Then a man with a beard and dark glasses walks onto the property. His little dented Datsun is outside the front gate. When he’s talking to Dad their mouths start looping down. Something’s wrong. Suddenly he marches toward Roger. "Hey! Hey! Hey!" shouts Dad, and grabs his shirt from behind. The man shakes his fist at Roger. "You shouldn’t teach kids this bullshit! The kid doesn’t know anything. He’s too bloody young to know!" Roger’s just standing there, clearing his throat. "Now piss off mate!" My dad shouts. "Get offa my property!" Pulls him, shoves him toward his car. There’s a silent moment while the men scuffle, shirttails popping out, white dust rising from their thongs. "You stupid stuck-up idiot!" "Nunna your bloody business!" There’s a high-pitched sound... Toby’s dropped his shotgun in the dust and is running away, bawling. "It’s a bloody shame!" The man roars and walks back to the road.

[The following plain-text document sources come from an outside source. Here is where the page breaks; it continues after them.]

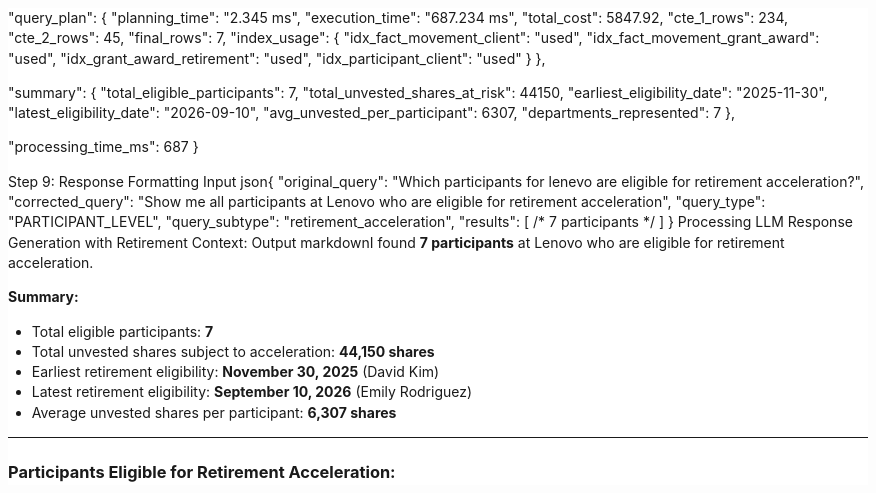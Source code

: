   "query_plan": {
    "planning_time": "2.345 ms",
    "execution_time": "687.234 ms",
    "total_cost": 5847.92,
    "cte_1_rows": 234,
    "cte_2_rows": 45,
    "final_rows": 7,
    "index_usage": {
      "idx_fact_movement_client": "used",
      "idx_fact_movement_grant_award": "used",
      "idx_grant_award_retirement": "used",
      "idx_participant_client": "used"
    }
  },
  
  "summary": {
    "total_eligible_participants": 7,
    "total_unvested_shares_at_risk": 44150,
    "earliest_eligibility_date": "2025-11-30",
    "latest_eligibility_date": "2026-09-10",
    "avg_unvested_per_participant": 6307,
    "departments_represented": 7
  },
  
  "processing_time_ms": 687
}

Step 9: Response Formatting
Input
json{
  "original_query": "Which participants for lenevo are eligible for retirement acceleration?",
  "corrected_query": "Show me all participants at Lenovo who are eligible for retirement acceleration",
  "query_type": "PARTICIPANT_LEVEL",
  "query_subtype": "retirement_acceleration",
  "results": [ /* 7 participants */ ]
}
Processing
LLM Response Generation with Retirement Context:
Output
markdownI found **7 participants** at Lenovo who are eligible for retirement acceleration.

**Summary:**
- Total eligible participants: **7**
- Total unvested shares subject to acceleration: **44,150 shares**
- Earliest retirement eligibility: **November 30, 2025** (David Kim)
- Latest retirement eligibility: **September 10, 2026** (Emily Rodriguez)
- Average unvested shares per participant: **6,307 shares**

---

### **Participants Eligible for Retirement Acceleration:**

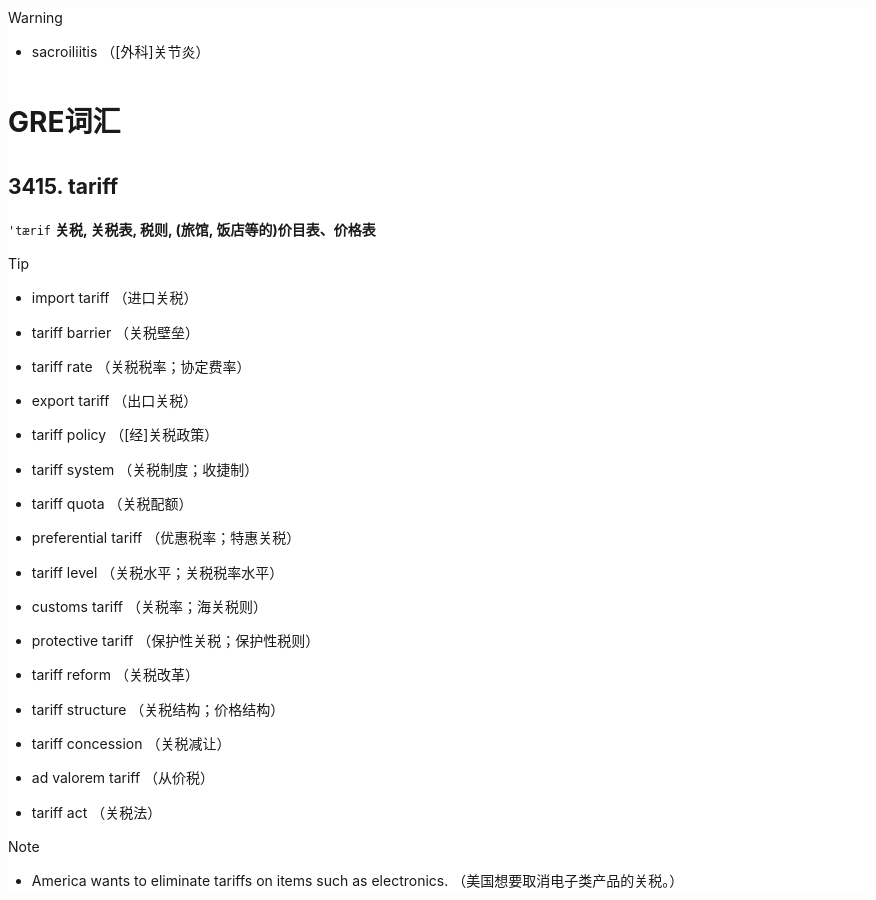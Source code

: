 > [!WARNING]
>
> - sacroiliitis （[外科]关节炎）
>

# GRE词汇

## 3415. tariff

`'tærif`  **关税, 关税表, 税则, (旅馆, 饭店等的)价目表、价格表**

> [!TIP]
>
> - import tariff （进口关税）
>
> - tariff barrier （关税壁垒）
>
> - tariff rate （关税税率；协定费率）
>
> - export tariff （出口关税）
>
> - tariff policy （[经]关税政策）
>
> - tariff system （关税制度；收捷制）
>
> - tariff quota （关税配额）
>
> - preferential tariff （优惠税率；特惠关税）
>
> - tariff level （关税水平；关税税率水平）
>
> - customs tariff （关税率；海关税则）
>
> - protective tariff （保护性关税；保护性税则）
>
> - tariff reform （关税改革）
>
> - tariff structure （关税结构；价格结构）
>
> - tariff concession （关税减让）
>
> - ad valorem tariff （从价税）
>
> - tariff act （关税法）
>

> [!NOTE]
>
> - America wants to eliminate tariffs on items such as electronics. （美国想要取消电子类产品的关税。）
>
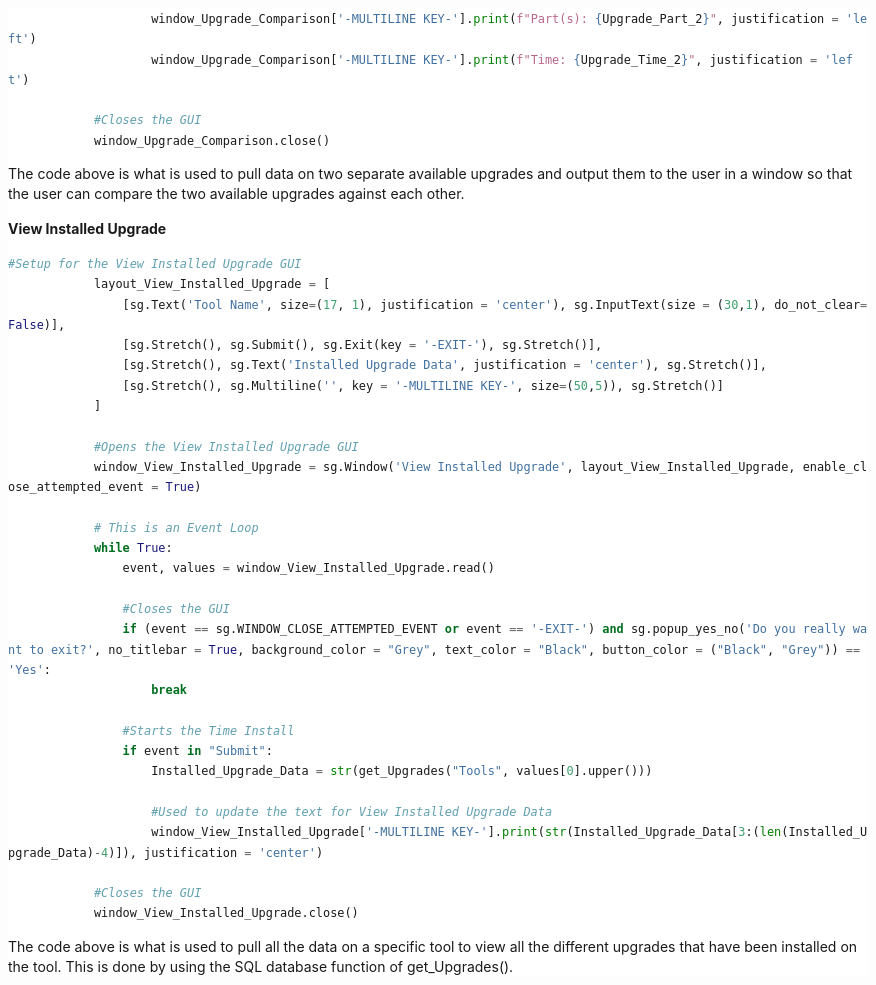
 ```python
                    window_Upgrade_Comparison['-MULTILINE KEY-'].print(f"Part(s): {Upgrade_Part_2}", justification = 'left')
                    window_Upgrade_Comparison['-MULTILINE KEY-'].print(f"Time: {Upgrade_Time_2}", justification = 'left')

            #Closes the GUI
            window_Upgrade_Comparison.close()
```

The code above is what is used to pull data on two separate available upgrades and output them to the user in a window so that the user can compare the two available upgrades against each other.

**View Installed Upgrade**

```python
#Setup for the View Installed Upgrade GUI
            layout_View_Installed_Upgrade = [
                [sg.Text('Tool Name', size=(17, 1), justification = 'center'), sg.InputText(size = (30,1), do_not_clear=False)],
                [sg.Stretch(), sg.Submit(), sg.Exit(key = '-EXIT-'), sg.Stretch()],
                [sg.Stretch(), sg.Text('Installed Upgrade Data', justification = 'center'), sg.Stretch()],
                [sg.Stretch(), sg.Multiline('', key = '-MULTILINE KEY-', size=(50,5)), sg.Stretch()]                
            ]

            #Opens the View Installed Upgrade GUI
            window_View_Installed_Upgrade = sg.Window('View Installed Upgrade', layout_View_Installed_Upgrade, enable_close_attempted_event = True) 

            # This is an Event Loop
            while True:  
                event, values = window_View_Installed_Upgrade.read()

                #Closes the GUI
                if (event == sg.WINDOW_CLOSE_ATTEMPTED_EVENT or event == '-EXIT-') and sg.popup_yes_no('Do you really want to exit?', no_titlebar = True, background_color = "Grey", text_color = "Black", button_color = ("Black", "Grey")) == 'Yes':
                    break

                #Starts the Time Install
                if event in "Submit":
                    Installed_Upgrade_Data = str(get_Upgrades("Tools", values[0].upper()))
                    
                    #Used to update the text for View Installed Upgrade Data
                    window_View_Installed_Upgrade['-MULTILINE KEY-'].print(str(Installed_Upgrade_Data[3:(len(Installed_Upgrade_Data)-4)]), justification = 'center')

            #Closes the GUI
            window_View_Installed_Upgrade.close()
```

The code above is what is used to pull all the data on a specific tool to view all the different upgrades that have been installed on the tool. This is done by using the SQL database function of get_Upgrades().
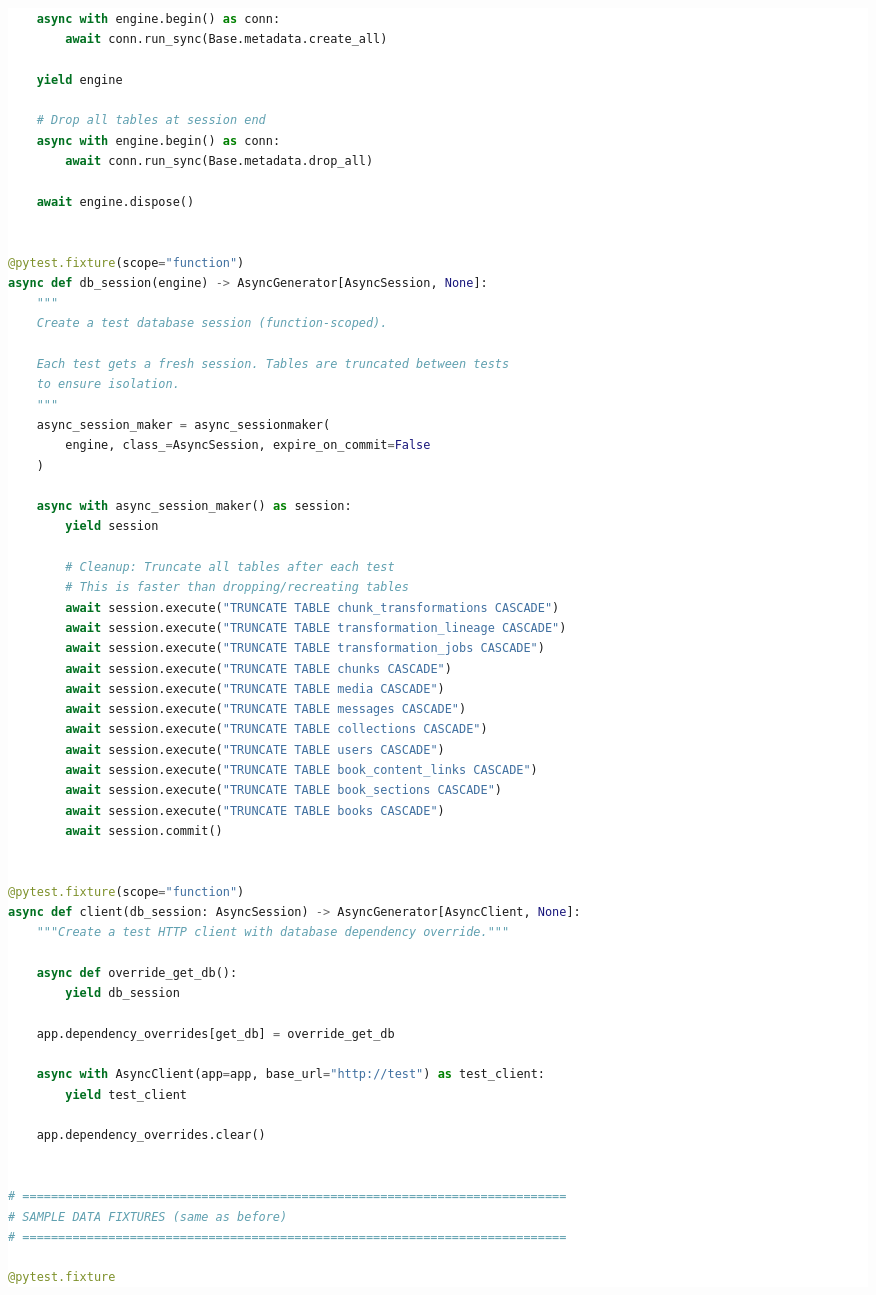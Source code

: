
 ```python
    async with engine.begin() as conn:
        await conn.run_sync(Base.metadata.create_all)

    yield engine

    # Drop all tables at session end
    async with engine.begin() as conn:
        await conn.run_sync(Base.metadata.drop_all)

    await engine.dispose()


@pytest.fixture(scope="function")
async def db_session(engine) -> AsyncGenerator[AsyncSession, None]:
    """
    Create a test database session (function-scoped).

    Each test gets a fresh session. Tables are truncated between tests
    to ensure isolation.
    """
    async_session_maker = async_sessionmaker(
        engine, class_=AsyncSession, expire_on_commit=False
    )

    async with async_session_maker() as session:
        yield session

        # Cleanup: Truncate all tables after each test
        # This is faster than dropping/recreating tables
        await session.execute("TRUNCATE TABLE chunk_transformations CASCADE")
        await session.execute("TRUNCATE TABLE transformation_lineage CASCADE")
        await session.execute("TRUNCATE TABLE transformation_jobs CASCADE")
        await session.execute("TRUNCATE TABLE chunks CASCADE")
        await session.execute("TRUNCATE TABLE media CASCADE")
        await session.execute("TRUNCATE TABLE messages CASCADE")
        await session.execute("TRUNCATE TABLE collections CASCADE")
        await session.execute("TRUNCATE TABLE users CASCADE")
        await session.execute("TRUNCATE TABLE book_content_links CASCADE")
        await session.execute("TRUNCATE TABLE book_sections CASCADE")
        await session.execute("TRUNCATE TABLE books CASCADE")
        await session.commit()


@pytest.fixture(scope="function")
async def client(db_session: AsyncSession) -> AsyncGenerator[AsyncClient, None]:
    """Create a test HTTP client with database dependency override."""

    async def override_get_db():
        yield db_session

    app.dependency_overrides[get_db] = override_get_db

    async with AsyncClient(app=app, base_url="http://test") as test_client:
        yield test_client

    app.dependency_overrides.clear()


# ============================================================================
# SAMPLE DATA FIXTURES (same as before)
# ============================================================================

@pytest.fixture
```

I have to look for it - an unspoken rule of the shoot, all morning if need be - I pick my way through the bush toward the big eucalypt the mountie fell near, but I don’t feel much hope in finding the damn thing. The scrub is low tangly banksia, woolly bush, stinkwood - full of spider webs and piles of sawtooth dry leaves, perfect for snakes. I stamp with every footstep, roll down my sleeves; keep getting my gun caught in twisty branches. Purple balls and candle flowers light up the dawn gloom - through the trunks and leaves I see its golden glint, a goblet of fire.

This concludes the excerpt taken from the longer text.